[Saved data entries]

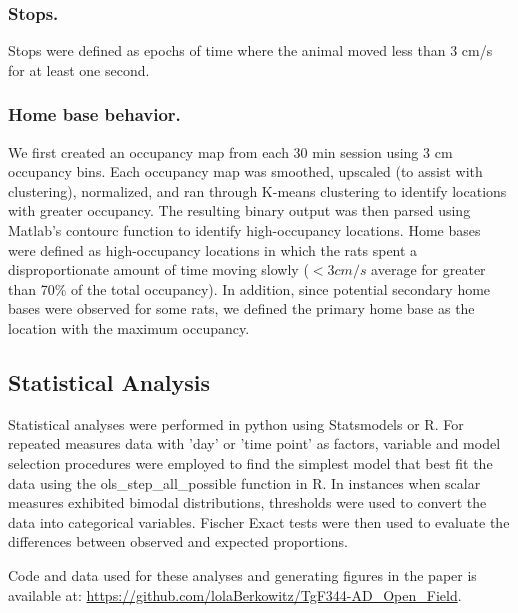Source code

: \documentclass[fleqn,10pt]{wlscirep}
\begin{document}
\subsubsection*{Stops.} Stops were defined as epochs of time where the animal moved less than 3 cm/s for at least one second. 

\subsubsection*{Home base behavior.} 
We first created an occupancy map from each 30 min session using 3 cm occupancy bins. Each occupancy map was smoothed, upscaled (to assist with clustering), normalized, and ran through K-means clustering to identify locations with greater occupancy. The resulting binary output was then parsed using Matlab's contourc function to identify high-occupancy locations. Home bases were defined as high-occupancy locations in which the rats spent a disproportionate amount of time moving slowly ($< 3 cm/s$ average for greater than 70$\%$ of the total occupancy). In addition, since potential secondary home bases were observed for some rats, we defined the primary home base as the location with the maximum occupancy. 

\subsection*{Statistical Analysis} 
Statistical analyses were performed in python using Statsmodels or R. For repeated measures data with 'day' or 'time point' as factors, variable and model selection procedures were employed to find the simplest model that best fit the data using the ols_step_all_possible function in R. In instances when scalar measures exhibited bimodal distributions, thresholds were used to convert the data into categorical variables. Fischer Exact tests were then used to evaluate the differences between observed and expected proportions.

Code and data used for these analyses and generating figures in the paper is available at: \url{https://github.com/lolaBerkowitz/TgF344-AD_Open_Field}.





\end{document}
==
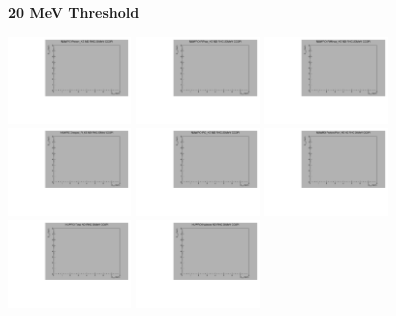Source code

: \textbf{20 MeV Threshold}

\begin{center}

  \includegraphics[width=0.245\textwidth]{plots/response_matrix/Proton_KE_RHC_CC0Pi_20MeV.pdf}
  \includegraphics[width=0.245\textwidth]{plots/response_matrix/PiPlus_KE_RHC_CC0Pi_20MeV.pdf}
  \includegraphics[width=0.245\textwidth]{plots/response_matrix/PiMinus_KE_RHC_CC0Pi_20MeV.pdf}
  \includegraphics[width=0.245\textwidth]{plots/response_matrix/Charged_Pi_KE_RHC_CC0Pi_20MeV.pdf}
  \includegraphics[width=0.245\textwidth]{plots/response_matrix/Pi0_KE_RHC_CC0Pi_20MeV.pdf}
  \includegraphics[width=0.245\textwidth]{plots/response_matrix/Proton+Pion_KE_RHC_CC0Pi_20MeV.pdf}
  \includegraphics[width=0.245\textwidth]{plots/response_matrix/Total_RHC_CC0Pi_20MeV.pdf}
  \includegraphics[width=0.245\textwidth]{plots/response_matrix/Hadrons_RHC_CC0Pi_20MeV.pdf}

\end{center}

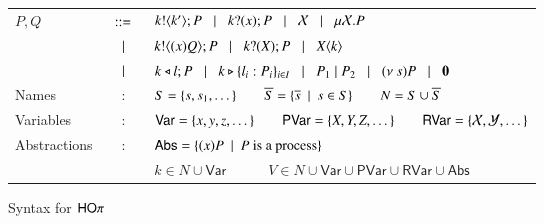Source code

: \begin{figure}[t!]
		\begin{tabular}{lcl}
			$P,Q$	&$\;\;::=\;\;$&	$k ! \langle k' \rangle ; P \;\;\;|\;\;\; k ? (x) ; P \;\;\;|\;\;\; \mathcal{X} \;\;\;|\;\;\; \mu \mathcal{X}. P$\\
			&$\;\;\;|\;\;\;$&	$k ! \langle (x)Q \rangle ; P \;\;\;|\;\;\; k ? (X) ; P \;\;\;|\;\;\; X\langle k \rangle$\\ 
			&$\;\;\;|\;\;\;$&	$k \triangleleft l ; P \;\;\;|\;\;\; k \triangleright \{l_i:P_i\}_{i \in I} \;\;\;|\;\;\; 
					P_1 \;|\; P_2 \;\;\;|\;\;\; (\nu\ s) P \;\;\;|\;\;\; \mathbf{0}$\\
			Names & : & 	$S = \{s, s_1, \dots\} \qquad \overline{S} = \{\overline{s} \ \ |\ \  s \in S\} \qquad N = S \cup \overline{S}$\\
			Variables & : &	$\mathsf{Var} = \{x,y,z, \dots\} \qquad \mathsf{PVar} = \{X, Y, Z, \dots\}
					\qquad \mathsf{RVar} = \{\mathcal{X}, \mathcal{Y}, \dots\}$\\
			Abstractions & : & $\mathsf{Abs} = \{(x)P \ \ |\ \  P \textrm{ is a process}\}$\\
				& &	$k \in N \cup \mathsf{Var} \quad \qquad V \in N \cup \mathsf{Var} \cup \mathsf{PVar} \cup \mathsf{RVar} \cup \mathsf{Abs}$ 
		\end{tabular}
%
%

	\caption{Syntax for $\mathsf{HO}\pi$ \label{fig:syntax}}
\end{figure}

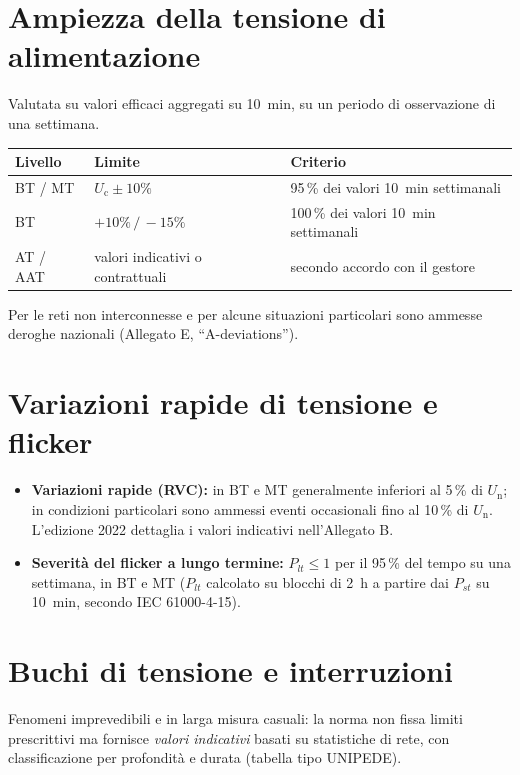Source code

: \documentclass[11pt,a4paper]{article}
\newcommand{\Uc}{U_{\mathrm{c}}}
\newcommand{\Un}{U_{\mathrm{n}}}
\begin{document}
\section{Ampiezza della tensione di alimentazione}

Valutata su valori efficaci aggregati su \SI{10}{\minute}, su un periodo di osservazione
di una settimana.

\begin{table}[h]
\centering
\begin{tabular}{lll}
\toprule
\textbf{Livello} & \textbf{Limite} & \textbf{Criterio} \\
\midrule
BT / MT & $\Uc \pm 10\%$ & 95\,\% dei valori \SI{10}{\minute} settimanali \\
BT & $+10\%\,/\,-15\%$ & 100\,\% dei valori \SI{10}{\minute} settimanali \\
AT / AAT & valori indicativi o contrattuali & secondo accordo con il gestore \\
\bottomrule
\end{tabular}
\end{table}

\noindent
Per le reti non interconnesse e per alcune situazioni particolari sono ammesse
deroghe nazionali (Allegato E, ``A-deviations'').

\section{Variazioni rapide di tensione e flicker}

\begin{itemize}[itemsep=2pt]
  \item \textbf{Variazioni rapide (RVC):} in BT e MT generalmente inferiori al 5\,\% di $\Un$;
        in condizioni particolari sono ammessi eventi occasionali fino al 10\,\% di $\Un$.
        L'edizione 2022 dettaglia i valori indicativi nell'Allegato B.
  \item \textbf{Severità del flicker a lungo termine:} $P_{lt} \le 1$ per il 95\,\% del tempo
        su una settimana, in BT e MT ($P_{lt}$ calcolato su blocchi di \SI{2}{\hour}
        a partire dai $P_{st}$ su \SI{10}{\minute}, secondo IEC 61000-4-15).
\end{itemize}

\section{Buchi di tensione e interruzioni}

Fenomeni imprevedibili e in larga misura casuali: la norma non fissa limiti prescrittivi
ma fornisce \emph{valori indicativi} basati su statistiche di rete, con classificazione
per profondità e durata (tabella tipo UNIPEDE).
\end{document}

» Work required: The required answer is each line of the data in which the word "flicker" appears.

» Exercise response:
\section{Variazioni rapide di tensione e flicker}
  \item \textbf{Severità del flicker a lungo termine:} $P_{lt} \le 1$ per il 95\,\% del tempo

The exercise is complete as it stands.